WHAT TO WORK ON - Identify every line in the records below that contains the word "long", and copy each of those lines.

(Plain-text document sources)
┏━━

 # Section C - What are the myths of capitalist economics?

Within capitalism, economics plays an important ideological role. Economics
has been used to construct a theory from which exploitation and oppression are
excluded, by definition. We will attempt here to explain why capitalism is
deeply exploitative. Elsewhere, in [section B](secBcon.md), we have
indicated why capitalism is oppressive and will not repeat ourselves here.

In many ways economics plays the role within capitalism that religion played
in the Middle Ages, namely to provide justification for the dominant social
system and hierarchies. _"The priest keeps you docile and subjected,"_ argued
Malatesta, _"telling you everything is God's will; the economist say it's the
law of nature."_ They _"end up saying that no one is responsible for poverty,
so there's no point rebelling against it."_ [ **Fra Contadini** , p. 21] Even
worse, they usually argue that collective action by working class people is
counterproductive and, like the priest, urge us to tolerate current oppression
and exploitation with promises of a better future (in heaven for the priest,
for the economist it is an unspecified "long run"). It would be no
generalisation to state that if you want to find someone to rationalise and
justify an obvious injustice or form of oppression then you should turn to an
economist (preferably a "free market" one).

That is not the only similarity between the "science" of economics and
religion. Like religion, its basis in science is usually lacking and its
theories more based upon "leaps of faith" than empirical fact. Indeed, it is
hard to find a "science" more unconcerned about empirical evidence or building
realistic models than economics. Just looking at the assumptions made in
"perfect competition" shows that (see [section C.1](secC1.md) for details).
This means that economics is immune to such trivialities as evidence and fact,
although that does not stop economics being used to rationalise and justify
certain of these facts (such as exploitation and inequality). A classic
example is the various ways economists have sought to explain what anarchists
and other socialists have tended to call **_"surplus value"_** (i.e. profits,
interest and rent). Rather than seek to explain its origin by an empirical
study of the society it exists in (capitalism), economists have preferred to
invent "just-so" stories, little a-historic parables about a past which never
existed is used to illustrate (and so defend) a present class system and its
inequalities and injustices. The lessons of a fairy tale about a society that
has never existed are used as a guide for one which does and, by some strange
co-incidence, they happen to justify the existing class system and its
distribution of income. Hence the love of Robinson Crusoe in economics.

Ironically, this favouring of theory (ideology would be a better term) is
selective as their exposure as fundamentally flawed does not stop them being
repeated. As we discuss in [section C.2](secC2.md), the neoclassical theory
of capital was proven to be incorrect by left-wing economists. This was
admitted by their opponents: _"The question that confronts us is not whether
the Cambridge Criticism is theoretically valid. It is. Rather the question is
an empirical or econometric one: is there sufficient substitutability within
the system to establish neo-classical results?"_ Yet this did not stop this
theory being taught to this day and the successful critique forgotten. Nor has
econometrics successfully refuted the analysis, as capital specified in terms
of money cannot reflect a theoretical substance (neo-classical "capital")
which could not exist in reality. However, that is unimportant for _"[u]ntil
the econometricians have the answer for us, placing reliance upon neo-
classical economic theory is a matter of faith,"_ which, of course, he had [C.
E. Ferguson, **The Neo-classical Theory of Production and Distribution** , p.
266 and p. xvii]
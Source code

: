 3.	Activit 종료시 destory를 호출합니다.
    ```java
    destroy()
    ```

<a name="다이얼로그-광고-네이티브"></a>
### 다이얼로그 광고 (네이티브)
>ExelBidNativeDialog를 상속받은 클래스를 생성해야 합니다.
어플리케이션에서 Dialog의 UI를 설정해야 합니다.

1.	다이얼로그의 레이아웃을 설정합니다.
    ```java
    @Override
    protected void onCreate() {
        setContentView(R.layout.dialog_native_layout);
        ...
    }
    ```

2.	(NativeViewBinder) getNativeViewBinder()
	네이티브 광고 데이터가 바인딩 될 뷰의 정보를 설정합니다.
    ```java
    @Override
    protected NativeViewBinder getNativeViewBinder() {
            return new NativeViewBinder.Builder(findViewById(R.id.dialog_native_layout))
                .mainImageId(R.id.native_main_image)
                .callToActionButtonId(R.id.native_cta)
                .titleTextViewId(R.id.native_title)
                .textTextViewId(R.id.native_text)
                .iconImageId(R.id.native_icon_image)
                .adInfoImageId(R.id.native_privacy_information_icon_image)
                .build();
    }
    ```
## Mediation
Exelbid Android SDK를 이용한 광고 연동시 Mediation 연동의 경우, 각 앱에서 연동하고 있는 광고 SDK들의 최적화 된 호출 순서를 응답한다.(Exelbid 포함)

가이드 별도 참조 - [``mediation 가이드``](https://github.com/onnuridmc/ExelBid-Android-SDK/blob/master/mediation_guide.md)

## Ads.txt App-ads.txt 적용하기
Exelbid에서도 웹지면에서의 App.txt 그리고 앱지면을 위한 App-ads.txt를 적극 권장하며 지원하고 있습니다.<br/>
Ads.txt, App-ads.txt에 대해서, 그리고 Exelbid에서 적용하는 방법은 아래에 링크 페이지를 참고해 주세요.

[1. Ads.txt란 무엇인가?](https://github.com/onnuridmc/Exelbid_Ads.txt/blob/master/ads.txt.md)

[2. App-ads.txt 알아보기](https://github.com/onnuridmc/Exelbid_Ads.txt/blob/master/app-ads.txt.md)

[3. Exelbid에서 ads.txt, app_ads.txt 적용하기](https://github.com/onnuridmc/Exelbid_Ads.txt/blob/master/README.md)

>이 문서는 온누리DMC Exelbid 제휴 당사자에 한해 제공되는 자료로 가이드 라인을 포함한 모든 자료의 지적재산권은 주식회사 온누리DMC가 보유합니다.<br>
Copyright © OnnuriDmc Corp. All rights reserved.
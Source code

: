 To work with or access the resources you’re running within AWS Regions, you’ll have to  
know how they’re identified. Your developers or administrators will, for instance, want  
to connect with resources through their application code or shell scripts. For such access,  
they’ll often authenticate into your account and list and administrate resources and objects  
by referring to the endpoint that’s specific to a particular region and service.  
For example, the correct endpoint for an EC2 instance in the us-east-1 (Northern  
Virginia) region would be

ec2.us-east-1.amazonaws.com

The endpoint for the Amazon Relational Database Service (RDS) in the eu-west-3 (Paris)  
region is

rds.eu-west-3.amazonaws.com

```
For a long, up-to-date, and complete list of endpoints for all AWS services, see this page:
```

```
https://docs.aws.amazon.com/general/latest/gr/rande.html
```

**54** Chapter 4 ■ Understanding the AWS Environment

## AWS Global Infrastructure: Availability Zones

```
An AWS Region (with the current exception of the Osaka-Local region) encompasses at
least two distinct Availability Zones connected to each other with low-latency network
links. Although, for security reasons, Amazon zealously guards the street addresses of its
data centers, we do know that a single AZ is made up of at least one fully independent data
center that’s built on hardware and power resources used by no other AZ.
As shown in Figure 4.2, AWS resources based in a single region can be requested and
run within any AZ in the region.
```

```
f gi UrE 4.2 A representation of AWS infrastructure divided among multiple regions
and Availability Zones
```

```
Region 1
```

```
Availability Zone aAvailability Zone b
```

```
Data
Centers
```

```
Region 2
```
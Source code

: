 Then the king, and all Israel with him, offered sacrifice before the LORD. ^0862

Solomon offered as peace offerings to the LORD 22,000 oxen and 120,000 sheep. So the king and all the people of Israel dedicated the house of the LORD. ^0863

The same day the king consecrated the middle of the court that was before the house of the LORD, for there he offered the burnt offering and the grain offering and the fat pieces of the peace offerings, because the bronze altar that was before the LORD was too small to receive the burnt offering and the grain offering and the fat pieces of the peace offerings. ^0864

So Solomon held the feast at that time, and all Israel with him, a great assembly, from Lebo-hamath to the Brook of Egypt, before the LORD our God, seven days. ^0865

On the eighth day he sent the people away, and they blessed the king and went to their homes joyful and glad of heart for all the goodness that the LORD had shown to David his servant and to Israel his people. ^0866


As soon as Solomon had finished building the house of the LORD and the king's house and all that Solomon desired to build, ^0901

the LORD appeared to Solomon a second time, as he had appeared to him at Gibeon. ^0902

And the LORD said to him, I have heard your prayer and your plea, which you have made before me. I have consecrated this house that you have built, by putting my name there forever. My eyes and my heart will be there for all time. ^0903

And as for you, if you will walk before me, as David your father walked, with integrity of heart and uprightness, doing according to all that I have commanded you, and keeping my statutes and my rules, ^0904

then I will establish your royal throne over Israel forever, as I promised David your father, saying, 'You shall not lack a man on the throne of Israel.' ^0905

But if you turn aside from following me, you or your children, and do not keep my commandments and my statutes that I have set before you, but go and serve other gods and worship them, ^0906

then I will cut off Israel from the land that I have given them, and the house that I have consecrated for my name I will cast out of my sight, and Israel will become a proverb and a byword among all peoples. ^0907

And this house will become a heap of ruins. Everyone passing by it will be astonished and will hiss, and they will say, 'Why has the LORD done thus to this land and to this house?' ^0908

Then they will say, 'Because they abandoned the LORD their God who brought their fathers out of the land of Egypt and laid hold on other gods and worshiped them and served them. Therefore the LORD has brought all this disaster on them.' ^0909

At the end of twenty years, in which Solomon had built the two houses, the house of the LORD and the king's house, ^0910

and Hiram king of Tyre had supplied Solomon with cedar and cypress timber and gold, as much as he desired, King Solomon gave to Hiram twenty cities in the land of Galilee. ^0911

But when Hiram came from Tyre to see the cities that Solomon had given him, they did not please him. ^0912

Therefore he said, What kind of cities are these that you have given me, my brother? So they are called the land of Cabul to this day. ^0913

┗━━

RESULT BELOW -
for the economist it is an unspecified "long run"). It would be no
For a long, up-to-date, and complete list of endpoints for all AWS services, see this page:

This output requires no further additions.